Hiro : WHAT??? My ancient Japanese hero is a frickin WHITE GUY??? Your awesomeness dropped like, 500000 points right there!

Costa Verde, California

HRG: I've gone from working for a mysterious bad-ass company to working for an actual ass

Boss: I'm the boss from hell! I don't care about your daughter- there are way too many ink cartridges left unpacked! Get to work, slave!

HRG: Hmm...maybe working for an evil company was better...

Boss: Paper is serious business! The fate of the world depends on how this paper is packed, printed on, and used!

wherever the heck Mohinder is, The world

Company guy: So, our company was formed in order to protect the super-people. We either teach them to use their powers for good, or sometimes have to kill them for the good of mankind.

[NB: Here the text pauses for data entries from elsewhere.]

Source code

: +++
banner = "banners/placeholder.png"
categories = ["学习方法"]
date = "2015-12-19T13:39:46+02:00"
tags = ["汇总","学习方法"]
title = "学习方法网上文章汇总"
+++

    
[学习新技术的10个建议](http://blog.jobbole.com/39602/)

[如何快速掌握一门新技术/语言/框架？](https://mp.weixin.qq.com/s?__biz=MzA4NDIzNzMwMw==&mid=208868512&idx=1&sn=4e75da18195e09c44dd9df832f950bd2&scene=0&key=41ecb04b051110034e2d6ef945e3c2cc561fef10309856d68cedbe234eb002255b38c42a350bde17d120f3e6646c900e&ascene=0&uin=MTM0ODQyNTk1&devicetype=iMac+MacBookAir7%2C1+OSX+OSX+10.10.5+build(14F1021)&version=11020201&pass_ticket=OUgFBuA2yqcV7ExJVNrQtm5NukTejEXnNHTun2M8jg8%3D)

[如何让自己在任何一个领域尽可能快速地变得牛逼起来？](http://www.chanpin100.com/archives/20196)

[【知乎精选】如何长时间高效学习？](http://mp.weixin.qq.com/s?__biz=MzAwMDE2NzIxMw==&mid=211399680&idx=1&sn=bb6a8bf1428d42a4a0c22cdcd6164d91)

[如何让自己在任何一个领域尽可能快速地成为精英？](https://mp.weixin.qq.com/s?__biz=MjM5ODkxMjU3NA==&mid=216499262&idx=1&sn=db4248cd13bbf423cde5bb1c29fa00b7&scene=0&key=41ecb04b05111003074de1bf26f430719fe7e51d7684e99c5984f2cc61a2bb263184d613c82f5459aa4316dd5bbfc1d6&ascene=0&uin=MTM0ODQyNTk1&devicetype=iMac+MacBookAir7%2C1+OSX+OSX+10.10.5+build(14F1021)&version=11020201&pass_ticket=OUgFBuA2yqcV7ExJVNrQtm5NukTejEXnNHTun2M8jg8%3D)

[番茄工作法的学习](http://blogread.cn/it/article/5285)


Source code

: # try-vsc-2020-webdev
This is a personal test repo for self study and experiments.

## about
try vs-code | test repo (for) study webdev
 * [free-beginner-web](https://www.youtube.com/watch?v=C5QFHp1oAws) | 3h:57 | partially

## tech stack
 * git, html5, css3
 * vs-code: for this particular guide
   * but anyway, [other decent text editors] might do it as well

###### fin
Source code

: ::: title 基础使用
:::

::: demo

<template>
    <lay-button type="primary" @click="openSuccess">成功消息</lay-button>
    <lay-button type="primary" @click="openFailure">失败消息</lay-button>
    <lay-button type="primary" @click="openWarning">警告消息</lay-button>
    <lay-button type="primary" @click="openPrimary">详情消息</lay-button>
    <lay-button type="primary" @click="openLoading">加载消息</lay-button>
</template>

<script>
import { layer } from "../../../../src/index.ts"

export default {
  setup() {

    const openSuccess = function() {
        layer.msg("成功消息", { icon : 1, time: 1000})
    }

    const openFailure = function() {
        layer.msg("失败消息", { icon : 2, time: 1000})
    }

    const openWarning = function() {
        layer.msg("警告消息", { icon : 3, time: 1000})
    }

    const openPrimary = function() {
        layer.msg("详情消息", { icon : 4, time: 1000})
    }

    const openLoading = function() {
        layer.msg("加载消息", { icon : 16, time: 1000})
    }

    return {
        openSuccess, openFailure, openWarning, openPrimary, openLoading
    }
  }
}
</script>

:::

Mohinder: WTF? You guys don't have a right to decide who lives and dies!

Co. Guy: Says the man who made a totally pathetic attempt to kill Sylar!

Mohinder: That doesn't count! He was an evil murderer!

Co. Guy: Well, now you and Parkman are protecting Molly...that's really going to cause trouble for you

Mohinder: Say anything about the kind of fanfiction that will spawn, and I'm gonna have to kill you.

Co. Guy: Well, you should come work for us so that you can study that virus you talked about.

Mohinder: No way, it'll be too expensive for your filthy underground company!

Co. Guy: No it won't, we have alchemy on our side! (turns spoon to gold)

Mohinder: Whoa! Do you have the Philosopher's Stone??? What the heck do we need the research for then?

Co. Guy: What?

Mohinder: Um...never mind...

New York, Mohinder's Apartment

Matt: Pizza time!

Molly: Unlike most kids, I want to eat things other than pizza. When's Mohinder gonna come back and make those delicious samosas?

Matt: Look, we need to talk.

Molly: About your detectives exam? I know that you cheated and read people's minds.

Matt: Using my ability isn't cheating. Haven't you seen The Incredibles? I'm just using my talent to get ahead.

Molly: You're a filthy little cheater, Matt!

Matt: Anyway, let's talk about your creepy drawings!

Molly: No way! I'm eating in my room!

Matt: Jeez, she's not even a teenager yet, and she's already angsty. I probably should have just read her mind for answers...

Somewhere in a creepy jungle in Honduras

Maya: Once we get to America, I'm sure that this Indian guy will be able to cure me!

Alejandro: Yes, of course he will, because knowing the cause of things means that there's a cure. Hence why we have cures for cancer and aids...

Truck driver 1: We decided to stop because you two didn't pay enough. It was only 10000 if we DID get to rape your sister!

Truck driver 2: Yeah, so we're leaving you in the jungle and taking your sister. We're sure this'll end well!

Costa Verde High School

Claire: This sucks- I have to watch all those bitchy cheerleaders while I'm stuck playing badminton! The loser's version of tennis of all things!

Martha: Stupid slippery gym floor! (slips)

Cheerleader: Hey, remember Jackie? I'm twice the evil bitch she was! I'm going to taunt Martha...

Claire: Yeah, you do that while I go talk to my obvious love-interest.

West: Here's your birdie. Btw, you're a robot.

Claire: You can't figure out people just by seeing one incident, genius. Now leave me alone.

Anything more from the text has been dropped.